Detailed Documentation

This is an assignment on time series analysis within stochastic processes, requiring MATLAB programming to implement operations such as model identification, parameter estimation, and model prediction. I have also included my complete assignment documentation, hoping it can provide valuable reference material for others. In this assignment, I investigated various time series models including AR (Autoregressive) models, MA (Moving Average) models, ARMA (Autoregressive Moving Average) models, and ARIMA (Autoregressive Integrated Moving Average) models. For model identification and parameter estimation, I implemented fundamental statistical methods such as Maximum Likelihood Estimation and Bayesian Information Criterion using MATLAB's system identification toolbox and custom optimization functions.

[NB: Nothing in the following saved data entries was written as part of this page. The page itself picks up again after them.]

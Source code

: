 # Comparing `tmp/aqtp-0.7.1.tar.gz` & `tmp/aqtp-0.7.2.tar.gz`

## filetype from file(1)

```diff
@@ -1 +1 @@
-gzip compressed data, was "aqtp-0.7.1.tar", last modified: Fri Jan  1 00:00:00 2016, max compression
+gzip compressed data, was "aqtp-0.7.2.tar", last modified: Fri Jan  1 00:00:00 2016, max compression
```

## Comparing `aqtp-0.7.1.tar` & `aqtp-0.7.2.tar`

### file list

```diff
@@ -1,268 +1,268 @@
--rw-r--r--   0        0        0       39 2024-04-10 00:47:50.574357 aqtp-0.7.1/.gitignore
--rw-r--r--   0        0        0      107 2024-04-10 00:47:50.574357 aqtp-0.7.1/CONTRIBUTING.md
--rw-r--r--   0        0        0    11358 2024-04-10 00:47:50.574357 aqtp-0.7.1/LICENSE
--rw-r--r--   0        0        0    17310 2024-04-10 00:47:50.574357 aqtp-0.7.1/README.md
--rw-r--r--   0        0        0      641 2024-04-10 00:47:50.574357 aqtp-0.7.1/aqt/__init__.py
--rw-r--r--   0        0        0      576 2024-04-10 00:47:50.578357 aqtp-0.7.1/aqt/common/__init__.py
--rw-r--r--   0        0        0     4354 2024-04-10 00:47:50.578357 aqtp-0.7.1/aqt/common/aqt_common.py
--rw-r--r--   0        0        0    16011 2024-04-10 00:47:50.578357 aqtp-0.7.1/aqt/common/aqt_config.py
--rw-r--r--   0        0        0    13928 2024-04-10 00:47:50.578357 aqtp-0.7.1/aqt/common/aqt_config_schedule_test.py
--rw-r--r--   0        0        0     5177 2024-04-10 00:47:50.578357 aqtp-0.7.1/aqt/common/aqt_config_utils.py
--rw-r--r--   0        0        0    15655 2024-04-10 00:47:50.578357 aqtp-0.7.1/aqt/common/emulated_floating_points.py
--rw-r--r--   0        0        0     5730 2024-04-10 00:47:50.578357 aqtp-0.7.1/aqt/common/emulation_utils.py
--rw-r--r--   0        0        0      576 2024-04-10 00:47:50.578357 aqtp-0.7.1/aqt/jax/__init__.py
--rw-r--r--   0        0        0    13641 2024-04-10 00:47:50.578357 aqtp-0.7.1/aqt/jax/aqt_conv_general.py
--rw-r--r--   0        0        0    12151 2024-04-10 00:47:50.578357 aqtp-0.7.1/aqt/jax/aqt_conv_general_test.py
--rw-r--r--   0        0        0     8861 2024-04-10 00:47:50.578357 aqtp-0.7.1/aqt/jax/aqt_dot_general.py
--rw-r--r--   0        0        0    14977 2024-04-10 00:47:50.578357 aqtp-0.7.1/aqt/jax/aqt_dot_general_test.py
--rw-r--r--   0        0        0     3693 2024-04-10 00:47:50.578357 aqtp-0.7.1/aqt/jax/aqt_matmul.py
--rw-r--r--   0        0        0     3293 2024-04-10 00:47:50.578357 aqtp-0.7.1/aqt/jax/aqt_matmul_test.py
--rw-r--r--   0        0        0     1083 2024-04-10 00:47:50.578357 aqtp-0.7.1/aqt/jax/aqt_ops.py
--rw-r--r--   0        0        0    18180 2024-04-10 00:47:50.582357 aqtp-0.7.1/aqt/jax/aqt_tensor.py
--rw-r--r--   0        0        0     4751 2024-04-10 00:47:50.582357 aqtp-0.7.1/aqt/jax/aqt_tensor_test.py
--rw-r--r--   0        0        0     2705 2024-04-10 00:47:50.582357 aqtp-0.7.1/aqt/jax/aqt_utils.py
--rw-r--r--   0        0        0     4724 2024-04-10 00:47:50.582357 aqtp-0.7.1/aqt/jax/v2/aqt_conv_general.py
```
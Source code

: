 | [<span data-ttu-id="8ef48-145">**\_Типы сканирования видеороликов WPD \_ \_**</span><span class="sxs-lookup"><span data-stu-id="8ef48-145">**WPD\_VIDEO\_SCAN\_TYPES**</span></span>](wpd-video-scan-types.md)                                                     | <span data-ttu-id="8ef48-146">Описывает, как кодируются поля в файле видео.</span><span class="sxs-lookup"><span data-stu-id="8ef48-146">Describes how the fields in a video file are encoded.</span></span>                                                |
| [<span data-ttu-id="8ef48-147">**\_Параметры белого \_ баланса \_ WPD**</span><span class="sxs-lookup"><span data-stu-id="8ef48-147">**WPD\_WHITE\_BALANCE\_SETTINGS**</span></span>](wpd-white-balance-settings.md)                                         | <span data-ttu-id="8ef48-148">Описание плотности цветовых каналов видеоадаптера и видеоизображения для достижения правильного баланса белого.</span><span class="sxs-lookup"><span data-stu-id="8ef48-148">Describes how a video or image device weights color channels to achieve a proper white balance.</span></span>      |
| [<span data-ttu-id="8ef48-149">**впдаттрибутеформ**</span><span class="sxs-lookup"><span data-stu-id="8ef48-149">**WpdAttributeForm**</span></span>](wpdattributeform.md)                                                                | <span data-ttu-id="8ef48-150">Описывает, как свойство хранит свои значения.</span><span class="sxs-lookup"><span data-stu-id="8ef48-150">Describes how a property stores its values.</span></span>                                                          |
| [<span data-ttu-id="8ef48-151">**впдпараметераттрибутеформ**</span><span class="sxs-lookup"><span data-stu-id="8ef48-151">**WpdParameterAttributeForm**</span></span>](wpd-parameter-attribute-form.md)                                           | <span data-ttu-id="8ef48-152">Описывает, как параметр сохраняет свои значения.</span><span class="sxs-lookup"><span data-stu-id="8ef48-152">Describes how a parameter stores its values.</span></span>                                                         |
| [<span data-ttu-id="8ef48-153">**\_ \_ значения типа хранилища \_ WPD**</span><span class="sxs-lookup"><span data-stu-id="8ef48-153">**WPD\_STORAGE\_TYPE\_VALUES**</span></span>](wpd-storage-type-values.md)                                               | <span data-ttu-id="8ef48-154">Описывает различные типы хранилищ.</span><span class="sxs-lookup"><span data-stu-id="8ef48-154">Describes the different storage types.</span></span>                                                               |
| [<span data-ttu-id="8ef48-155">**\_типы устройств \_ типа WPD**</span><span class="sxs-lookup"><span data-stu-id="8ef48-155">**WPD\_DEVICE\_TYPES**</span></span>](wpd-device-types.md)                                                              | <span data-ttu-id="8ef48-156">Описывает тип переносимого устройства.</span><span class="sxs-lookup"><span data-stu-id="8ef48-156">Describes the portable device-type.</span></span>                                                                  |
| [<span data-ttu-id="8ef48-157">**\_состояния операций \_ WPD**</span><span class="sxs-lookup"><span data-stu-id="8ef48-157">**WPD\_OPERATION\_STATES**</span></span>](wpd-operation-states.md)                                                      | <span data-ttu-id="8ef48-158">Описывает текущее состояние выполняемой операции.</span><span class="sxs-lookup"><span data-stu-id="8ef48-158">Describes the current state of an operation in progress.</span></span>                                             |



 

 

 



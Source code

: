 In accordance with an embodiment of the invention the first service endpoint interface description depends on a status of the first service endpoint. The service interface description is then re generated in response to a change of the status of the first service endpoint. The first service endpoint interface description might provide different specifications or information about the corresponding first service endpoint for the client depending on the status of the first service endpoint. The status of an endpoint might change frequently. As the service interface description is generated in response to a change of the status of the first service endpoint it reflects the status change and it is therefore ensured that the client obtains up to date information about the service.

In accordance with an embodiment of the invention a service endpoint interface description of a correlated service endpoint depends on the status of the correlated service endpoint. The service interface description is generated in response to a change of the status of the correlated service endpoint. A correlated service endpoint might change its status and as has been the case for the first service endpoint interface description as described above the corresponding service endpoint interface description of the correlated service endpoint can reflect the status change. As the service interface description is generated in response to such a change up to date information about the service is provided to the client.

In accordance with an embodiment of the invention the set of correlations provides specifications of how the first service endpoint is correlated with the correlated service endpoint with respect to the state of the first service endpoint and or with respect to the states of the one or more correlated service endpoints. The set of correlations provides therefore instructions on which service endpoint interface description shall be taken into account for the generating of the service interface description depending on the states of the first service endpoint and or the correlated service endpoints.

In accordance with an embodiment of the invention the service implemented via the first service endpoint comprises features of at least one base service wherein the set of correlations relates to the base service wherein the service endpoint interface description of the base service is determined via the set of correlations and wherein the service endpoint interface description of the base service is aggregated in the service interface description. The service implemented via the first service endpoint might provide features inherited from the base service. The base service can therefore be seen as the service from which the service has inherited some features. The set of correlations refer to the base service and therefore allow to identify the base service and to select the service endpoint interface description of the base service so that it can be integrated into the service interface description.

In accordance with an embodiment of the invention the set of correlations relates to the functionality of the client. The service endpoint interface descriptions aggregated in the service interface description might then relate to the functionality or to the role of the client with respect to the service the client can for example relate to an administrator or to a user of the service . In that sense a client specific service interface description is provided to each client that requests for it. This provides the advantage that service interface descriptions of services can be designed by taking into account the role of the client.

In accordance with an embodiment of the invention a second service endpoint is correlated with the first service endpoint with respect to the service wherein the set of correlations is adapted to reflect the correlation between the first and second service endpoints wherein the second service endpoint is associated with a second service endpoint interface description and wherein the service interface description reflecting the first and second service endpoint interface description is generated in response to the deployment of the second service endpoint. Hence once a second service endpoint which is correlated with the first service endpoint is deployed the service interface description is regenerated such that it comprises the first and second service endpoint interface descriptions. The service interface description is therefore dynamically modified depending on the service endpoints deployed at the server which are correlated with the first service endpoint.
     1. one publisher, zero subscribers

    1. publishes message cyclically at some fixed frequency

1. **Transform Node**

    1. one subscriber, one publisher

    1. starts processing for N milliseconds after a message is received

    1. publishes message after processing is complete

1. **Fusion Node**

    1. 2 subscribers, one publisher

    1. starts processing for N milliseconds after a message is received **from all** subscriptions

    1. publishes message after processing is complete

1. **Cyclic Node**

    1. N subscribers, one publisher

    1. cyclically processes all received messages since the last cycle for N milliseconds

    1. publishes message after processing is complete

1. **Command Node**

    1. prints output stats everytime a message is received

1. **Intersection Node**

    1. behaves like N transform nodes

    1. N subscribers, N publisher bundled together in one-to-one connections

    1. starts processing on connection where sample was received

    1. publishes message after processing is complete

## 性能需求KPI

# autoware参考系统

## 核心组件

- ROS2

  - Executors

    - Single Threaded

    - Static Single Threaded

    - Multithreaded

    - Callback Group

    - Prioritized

During model forecasting implementation, I experimented with both rolling forecast methods (updating parameters with new observations) and dynamic forecast approaches (using predicted values as inputs for future steps). The code utilizes MATLAB's predict and forecast functions while incorporating error analysis through mean squared error calculations and confidence interval generation. Ultimately, this assignment requires deep understanding of various methods and models in time series analysis, reinforced through practical implementation. My complete documentation includes MATLAB code examples with detailed comments, algorithmic explanations of difference operations for stationarity, and autocorrelation function analysis for model selection. I hope my work can provide inspiration and guidance for others studying time series analysis.